Conjectured to be a permutation of the positive integers in which primes appear in natural order. The even bisection, when divided by 2, reproduces the sequence.
LINKS
Michael De Vlieger, Log log scatterplot of a(n), n = 1..2^12.
Michael De Vlieger, Labeled fan-style binary tree showing a(n), n = 1..2^12 in levels k such that n = 2^k+1..2^(k+1), with a color function indicating a(2^k) and a(n), where a(n) = a(2^k) in green, a(n) < a(2^k) in blues, and a(n) > a(2^k) in yellows, oranges, and reds.
FORMULA
a(2*n)/2 = a(n); n >= 1.
a(2^n - 1) = prime(n); n >= 2.
a(2^n + 1) = prime(n)^2; n >= 2.
At the occurrence of 2^n (n >= 3) the following pattern of five successive terms is observed: 3*prime(n-1), 2*prime(n-1), prime(n), 2^n, prime(n)^2, ....
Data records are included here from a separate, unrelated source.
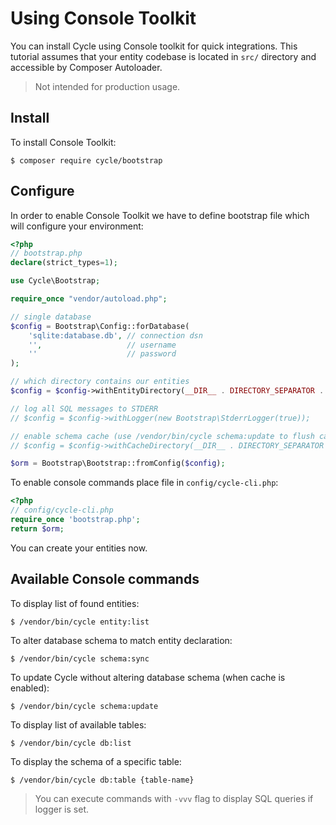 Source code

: # Using Console Toolkit
You can install Cycle using Console toolkit for quick integrations. This tutorial assumes that your entity codebase is located in 
`src/` directory and accessible by Composer Autoloader.

> Not intended for production usage.

## Install
To install Console Toolkit:

```
$ composer require cycle/bootstrap
```

## Configure
In order to enable Console Toolkit we have to define bootstrap file which will configure your environment:

```php
<?php
// bootstrap.php
declare(strict_types=1);

use Cycle\Bootstrap;

require_once "vendor/autoload.php";

// single database
$config = Bootstrap\Config::forDatabase(
    'sqlite:database.db', // connection dsn
    '',                   // username
    ''                    // password
);

// which directory contains our entities
$config = $config->withEntityDirectory(__DIR__ . DIRECTORY_SEPARATOR . 'src');

// log all SQL messages to STDERR
// $config = $config->withLogger(new Bootstrap\StderrLogger(true));

// enable schema cache (use /vendor/bin/cycle schema:update to flush cache), keep commented to disable caching
// $config = $config->withCacheDirectory(__DIR__ . DIRECTORY_SEPARATOR . 'cache');

$orm = Bootstrap\Bootstrap::fromConfig($config);
```

To enable console commands place file in `config/cycle-cli.php`:

```php
<?php
// config/cycle-cli.php
require_once 'bootstrap.php';
return $orm;
```

You can create your entities now.

## Available Console commands
To display list of found entities:

```
$ /vendor/bin/cycle entity:list
```

To alter database schema to match entity declaration:

```
$ /vendor/bin/cycle schema:sync
```

To update Cycle without altering database schema (when cache is enabled):

```
$ /vendor/bin/cycle schema:update
```

To display list of available tables:
```
$ /vendor/bin/cycle db:list
```

To display the schema of a specific table:

```
$ /vendor/bin/cycle db:table {table-name}
```

> You can execute commands with `-vvv` flag to display SQL queries if logger is set.
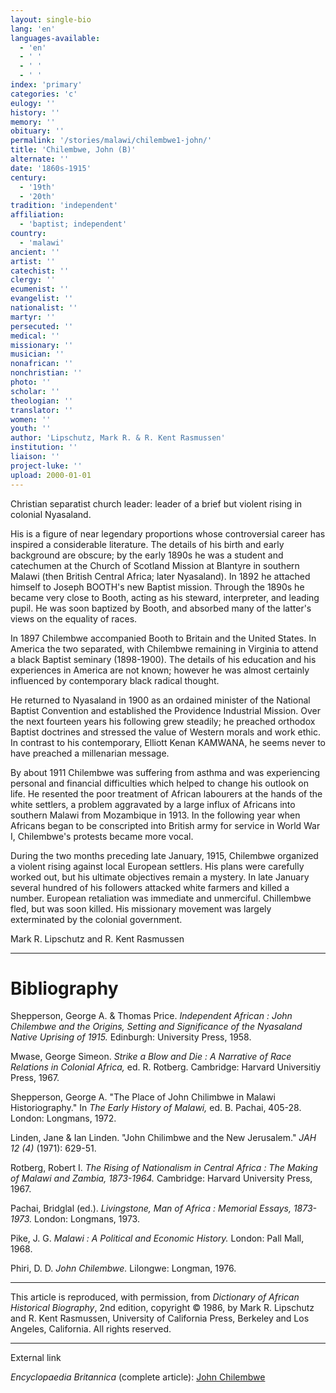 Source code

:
 ```yaml
---
layout: single-bio
lang: 'en'
languages-available:
  - 'en'
  - ' '
  - ' '
  - ' '
index: 'primary'
categories: 'c'
eulogy: ''
history: ''
memory: ''
obituary: ''
permalink: '/stories/malawi/chilembwe1-john/'
title: 'Chilembwe, John (B)'
alternate: ''
date: '1860s-1915'
century:
  - '19th'
  - '20th'
tradition: 'independent'
affiliation:
  - 'baptist; independent'
country:
  - 'malawi'
ancient: ''
artist: ''
catechist: ''
clergy: ''
ecumenist: ''
evangelist: ''
nationalist: ''
martyr: ''
persecuted: ''
medical: ''
missionary: ''
musician: ''
nonafrican: ''
nonchristian: ''
photo: ''
scholar: ''
theologian: ''
translator: ''
women: ''
youth: ''
author: 'Lipschutz, Mark R. & R. Kent Rasmussen'
institution: ''
liaison: ''
project-luke: ''
upload: 2000-01-01
---
```



Christian separatist church leader: leader of a brief but violent rising in colonial Nyasaland.

His is a figure of near legendary proportions whose controversial career has inspired a considerable literature. The details of his birth and early background are obscure; by the early 1890s he was a student and catechumen at the Church of Scotland Mission at Blantyre in southern Malawi (then British Central Africa; later Nyasaland). In 1892 he attached himself to Joseph BOOTH's new Baptist mission. Through the 1890s he became very close to Booth, acting as his steward, interpreter, and leading pupil. He was soon baptized by Booth, and absorbed many of the latter's views on the equality of races.

In 1897 Chilembwe accompanied Booth to Britain and the United States.  In America the two separated, with Chilembwe remaining in Virginia to attend a black Baptist seminary (1898-1900).  The details of his education and his experiences in America are not known; however he was almost certainly influenced by contemporary black radical thought.

He returned to Nyasaland in 1900 as an ordained minister of the National Baptist Convention and established the Providence Industrial Mission.  Over the next fourteen years his following grew steadily; he preached orthodox Baptist doctrines and stressed the value of Western morals and work ethic.  In contrast to his contemporary, Elliott Kenan KAMWANA, he seems never to have preached a millenarian message.

By about 1911 Chilembwe was suffering from asthma and was experiencing personal and financial difficulties which helped to change his outlook on life.  He resented the poor treatment of African labourers at the hands of the white settlers, a problem aggravated by a large influx of Africans into southern Malawi from Mozambique in 1913.  In the following year when Africans began to be conscripted into British army for service in World War I, Chilembwe's protests became more vocal.

During the two months preceding late January, 1915, Chilembwe organized a violent rising against local European settlers. His plans were carefully worked out, but his ultimate objectives remain a mystery. In late January several hundred of his followers attacked white farmers and killed a number. European retaliation was immediate and unmerciful.  Chillembwe fled, but was soon killed. His missionary movement was largely exterminated by the colonial government.

Mark R. Lipschutz and R. Kent Rasmussen

---

# Bibliography

Shepperson, George A. & Thomas Price.  *Independent African : John Chilembwe and the Origins, Setting and Significance of the Nyasaland Native Uprising of 1915.*  Edinburgh: University Press, 1958.

Mwase, George Simeon.  *Strike a Blow and Die : A Narrative of Race Relations in Colonial Africa,* ed. R. Rotberg.  Cambridge: Harvard Universitiy Press, 1967.

Shepperson, George A.  "The Place of John Chilimbwe in Malawi Historiography."  In *The Early History of Malawi,* ed. B. Pachai, 405-28. London: Longmans, 1972.

Linden, Jane & Ian Linden.  "John Chilimbwe and the New Jerusalem."  *JAH 12 (4)* (1971): 629-51.

Rotberg, Robert I.  *The Rising of Nationalism in Central Africa : The Making of Malawi and Zambia, 1873-1964.*  Cambridge: Harvard University Press, 1967.

Pachai, Bridglal (ed.).  *Livingstone, Man of Africa : Memorial Essays, 1873-1973.*  London: Longmans, 1973.

Pike, J. G.  *Malawi : A Political and Economic History.*  London: Pall Mall, 1968.

Phiri, D. D.  *John Chilembwe.*  Lilongwe: Longman, 1976.

---

This article is reproduced, with permission, from *Dictionary of African Historical Biography*, 2nd edition, copyright &copy; 1986, by Mark R. Lipschutz and R. Kent Rasmussen,  University of California Press, Berkeley and Los Angeles, California.  All rights reserved.

---

External link

*Encyclopaedia Britannica*  (complete article):  [ John Chilembwe](http://www.britannica.com/eb/article-9024083/John-Chilembwe)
For n >= 2, a(2^n + 1)/a(2^n - 1) = prime(n); compare with A357057).
EXAMPLE
a(3) = 3 because 3 = 2^2 - 1, so k = 1 and 3 is the least odd prime multiple of a(1).
a(7) = 5 because 7 = 2^3 - 1, k = 1, a(1) = 1 and 5 is the least multiple of 1 not seen already. (At this point a(5), a(6) have not been found.)
a(6) = 6 since k = 2, a(2) = 2, and 3*2 is the least number not seen already.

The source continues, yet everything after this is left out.